A recent Egyptian news report posted by Al-Arabiya TV on its Web site described a Kuwaiti gay wedding party in Cairo and triggered hundreds of blistering messages. Some of them said insurgents in
Iraq should be killing gays instead of innocent Iraqis.
Many claimed the United States and Israel were promoting homosexuality to strip Arab men of their manhood. Only a handful urged tolerance of homosexuality.
Whether the wedding took place is not clear. The story was detailed but didn't identify the hotel, and Egypt's attorney general, Maher Abdel Wahid, issued a statement saying no complaint was received and no investigation was ordered.
Saudi Arabia, which enforces a puritan Islamic code, also keeps gays under pressure, according to Human Rights Watch.
On March 10, it said, authorities detained more than 100 men at a party in the city of Jiddah, sentencing many of them in closed trials without legal counsel to up to two years in prison and 2,000 lashes, usually meted out 50 at a time depending on medical examinations.
Human Rights Watch said the offenses weren't spelled out, but a Saudi news report claimed the men allegedly were "dancing and 'behaving like women.'"
Last year another Saudi daily, the English-language Arab News, said 50 men were arrested for allegedly attending a gay wedding in the holy Muslim city of Medina.

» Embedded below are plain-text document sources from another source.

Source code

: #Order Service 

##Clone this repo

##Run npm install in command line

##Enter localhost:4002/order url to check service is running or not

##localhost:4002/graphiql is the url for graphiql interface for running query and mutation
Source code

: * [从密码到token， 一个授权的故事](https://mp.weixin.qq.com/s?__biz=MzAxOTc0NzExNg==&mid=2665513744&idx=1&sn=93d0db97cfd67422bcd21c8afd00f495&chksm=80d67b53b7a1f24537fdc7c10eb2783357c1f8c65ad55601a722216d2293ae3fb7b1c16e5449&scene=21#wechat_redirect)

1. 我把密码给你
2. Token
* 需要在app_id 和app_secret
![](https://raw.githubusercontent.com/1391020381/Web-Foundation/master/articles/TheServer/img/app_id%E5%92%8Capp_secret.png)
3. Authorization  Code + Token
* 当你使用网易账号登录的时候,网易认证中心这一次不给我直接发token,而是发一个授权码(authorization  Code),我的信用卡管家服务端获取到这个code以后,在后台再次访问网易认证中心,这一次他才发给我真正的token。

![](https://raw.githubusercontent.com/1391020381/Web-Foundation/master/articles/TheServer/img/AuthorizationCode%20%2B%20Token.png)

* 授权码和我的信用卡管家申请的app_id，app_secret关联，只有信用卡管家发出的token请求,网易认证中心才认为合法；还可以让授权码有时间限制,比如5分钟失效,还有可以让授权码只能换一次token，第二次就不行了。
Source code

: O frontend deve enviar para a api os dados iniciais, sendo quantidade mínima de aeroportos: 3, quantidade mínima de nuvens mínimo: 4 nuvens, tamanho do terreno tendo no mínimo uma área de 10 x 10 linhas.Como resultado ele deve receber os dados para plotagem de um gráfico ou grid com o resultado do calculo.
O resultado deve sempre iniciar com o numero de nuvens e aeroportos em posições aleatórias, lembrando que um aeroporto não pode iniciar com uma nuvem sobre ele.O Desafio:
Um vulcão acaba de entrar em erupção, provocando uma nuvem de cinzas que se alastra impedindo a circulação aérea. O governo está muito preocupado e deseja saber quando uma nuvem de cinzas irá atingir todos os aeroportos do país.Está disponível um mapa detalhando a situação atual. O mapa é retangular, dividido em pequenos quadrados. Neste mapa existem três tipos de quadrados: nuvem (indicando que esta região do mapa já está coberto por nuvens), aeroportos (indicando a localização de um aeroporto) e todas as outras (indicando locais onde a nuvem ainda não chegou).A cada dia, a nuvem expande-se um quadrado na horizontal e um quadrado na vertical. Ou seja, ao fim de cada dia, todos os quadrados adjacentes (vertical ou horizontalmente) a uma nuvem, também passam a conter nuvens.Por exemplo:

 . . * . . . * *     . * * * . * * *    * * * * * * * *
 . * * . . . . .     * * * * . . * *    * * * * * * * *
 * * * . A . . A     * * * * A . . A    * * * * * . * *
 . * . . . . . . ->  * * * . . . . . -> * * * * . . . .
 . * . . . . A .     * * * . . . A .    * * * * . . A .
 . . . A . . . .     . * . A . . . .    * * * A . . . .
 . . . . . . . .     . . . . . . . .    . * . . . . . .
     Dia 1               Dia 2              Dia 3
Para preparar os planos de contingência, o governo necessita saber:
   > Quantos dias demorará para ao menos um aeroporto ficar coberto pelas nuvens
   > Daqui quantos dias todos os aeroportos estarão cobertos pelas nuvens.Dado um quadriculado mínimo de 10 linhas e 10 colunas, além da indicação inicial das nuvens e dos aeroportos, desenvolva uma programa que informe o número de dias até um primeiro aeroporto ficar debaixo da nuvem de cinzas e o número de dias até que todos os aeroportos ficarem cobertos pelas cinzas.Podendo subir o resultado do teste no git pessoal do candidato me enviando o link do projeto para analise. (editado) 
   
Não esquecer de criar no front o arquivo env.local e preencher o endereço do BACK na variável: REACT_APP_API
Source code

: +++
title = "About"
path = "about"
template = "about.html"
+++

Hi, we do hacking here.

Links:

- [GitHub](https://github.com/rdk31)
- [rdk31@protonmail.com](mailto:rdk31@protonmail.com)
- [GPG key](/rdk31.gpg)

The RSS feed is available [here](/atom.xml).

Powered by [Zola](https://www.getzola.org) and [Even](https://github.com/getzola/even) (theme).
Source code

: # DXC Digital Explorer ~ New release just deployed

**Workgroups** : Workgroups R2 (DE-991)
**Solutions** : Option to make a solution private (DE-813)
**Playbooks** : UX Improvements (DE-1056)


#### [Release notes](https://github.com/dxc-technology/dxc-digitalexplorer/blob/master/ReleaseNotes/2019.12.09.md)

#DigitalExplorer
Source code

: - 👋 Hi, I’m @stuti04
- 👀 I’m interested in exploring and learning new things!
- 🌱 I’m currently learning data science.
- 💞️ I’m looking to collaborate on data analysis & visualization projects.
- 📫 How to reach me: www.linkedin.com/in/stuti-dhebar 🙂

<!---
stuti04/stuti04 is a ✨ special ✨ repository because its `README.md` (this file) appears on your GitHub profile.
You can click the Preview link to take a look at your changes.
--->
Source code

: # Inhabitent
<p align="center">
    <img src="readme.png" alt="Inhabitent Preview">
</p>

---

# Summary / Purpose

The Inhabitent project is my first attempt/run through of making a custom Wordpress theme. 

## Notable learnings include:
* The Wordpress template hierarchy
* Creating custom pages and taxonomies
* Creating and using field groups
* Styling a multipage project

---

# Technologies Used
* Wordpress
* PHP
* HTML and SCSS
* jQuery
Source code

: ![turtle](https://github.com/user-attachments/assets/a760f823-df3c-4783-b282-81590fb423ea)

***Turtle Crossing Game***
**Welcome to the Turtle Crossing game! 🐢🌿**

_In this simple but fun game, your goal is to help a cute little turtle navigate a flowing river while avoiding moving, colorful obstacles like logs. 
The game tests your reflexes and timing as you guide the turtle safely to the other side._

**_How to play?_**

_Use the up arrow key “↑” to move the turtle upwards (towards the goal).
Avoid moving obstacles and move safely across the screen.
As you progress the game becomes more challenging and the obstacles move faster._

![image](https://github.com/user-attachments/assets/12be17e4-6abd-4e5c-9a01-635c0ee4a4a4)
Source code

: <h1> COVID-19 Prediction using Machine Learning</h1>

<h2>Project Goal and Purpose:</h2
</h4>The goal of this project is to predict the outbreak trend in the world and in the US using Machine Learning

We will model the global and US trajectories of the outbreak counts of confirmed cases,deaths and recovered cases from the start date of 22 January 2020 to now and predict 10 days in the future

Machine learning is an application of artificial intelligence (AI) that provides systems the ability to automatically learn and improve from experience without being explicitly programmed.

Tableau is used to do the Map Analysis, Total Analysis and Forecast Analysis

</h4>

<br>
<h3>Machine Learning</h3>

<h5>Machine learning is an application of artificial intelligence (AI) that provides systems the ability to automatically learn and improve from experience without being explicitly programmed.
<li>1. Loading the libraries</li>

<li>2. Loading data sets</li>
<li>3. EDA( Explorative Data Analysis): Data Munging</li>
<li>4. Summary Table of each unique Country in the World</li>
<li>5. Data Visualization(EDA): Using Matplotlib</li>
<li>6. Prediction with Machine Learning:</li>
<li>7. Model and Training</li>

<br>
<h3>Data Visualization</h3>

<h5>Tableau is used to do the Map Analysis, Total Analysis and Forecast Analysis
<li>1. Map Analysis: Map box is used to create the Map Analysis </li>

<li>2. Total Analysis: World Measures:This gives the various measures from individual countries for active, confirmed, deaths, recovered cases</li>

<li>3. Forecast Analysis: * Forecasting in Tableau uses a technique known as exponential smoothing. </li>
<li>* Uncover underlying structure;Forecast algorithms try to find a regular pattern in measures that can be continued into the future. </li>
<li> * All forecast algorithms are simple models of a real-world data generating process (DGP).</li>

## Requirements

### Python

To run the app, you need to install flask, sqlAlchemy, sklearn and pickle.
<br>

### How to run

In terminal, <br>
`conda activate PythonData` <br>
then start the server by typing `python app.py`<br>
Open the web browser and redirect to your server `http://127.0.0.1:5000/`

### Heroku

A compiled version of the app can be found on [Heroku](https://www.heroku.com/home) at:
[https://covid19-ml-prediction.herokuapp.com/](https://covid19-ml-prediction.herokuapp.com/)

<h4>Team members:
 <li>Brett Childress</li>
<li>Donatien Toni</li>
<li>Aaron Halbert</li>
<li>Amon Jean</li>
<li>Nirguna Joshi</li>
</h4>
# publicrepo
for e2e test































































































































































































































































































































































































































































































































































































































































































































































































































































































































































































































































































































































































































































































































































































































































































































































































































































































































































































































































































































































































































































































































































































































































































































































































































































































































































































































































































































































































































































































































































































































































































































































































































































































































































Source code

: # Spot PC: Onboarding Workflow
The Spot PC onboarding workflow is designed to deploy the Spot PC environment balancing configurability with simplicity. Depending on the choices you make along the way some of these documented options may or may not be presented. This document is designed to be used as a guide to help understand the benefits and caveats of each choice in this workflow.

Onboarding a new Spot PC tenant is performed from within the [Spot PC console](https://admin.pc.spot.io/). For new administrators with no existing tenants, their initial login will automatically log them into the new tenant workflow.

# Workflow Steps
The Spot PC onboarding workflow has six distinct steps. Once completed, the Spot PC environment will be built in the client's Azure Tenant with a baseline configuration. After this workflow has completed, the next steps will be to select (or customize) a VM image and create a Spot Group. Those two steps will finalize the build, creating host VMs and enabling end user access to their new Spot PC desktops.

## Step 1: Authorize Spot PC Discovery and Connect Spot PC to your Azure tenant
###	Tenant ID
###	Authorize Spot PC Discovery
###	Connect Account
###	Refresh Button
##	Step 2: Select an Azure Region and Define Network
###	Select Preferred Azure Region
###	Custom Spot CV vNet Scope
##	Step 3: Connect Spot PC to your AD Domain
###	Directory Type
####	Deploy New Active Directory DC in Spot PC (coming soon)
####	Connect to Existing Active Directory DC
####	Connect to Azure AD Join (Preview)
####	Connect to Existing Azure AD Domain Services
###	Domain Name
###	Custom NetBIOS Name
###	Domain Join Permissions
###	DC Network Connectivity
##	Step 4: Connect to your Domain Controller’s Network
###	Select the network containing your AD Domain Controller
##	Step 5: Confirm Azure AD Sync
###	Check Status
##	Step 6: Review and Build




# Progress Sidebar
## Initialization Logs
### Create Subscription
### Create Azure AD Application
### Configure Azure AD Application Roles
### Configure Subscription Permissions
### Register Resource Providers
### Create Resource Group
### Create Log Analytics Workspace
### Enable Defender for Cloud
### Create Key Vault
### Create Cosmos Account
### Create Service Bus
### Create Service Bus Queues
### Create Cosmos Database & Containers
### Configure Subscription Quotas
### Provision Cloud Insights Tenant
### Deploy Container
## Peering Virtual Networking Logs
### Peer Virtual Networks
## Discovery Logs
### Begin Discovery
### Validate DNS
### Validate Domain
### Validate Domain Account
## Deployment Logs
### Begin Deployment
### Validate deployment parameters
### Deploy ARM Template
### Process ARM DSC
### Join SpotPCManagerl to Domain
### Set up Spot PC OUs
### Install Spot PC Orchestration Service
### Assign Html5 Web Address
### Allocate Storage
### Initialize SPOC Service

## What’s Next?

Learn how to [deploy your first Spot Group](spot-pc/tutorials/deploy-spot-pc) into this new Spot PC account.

Dalal al-Bizri, a Cairo-based Lebanese sociologist, says gays are more reviled than drug addicts "because homosexuality is seen as being exported to the region by a country whose armies and fleets have struck Arabs — the United States."
"It's also seen as a threat to an insecure Arab machismo that has been politically impotent and feels humiliated by its inability to do much for the Palestinians or Iraqis," she said.
In the West Bank and Gaza Strip Palestinian vigilantes at one point were treating gays as unforgivingly as they do informers and drug or gun dealers.
This has even led to cases of Palestinian gays finding sanctuary in Israel, where homosexuality is tolerated.
Gay Palestinians have said it's easier to find common ground with Israeli counterparts because both can relate to being oppressed.
In June 2001, a handful of Palestinians joined thousands of Israelis in Israel's Gay Pride Day.
But despite that -- and in an astounding display of utter Jew-hatred or cognitive dissonance, or both -- the boys and girls of QUIT are as anti-Israel as they come. What tools.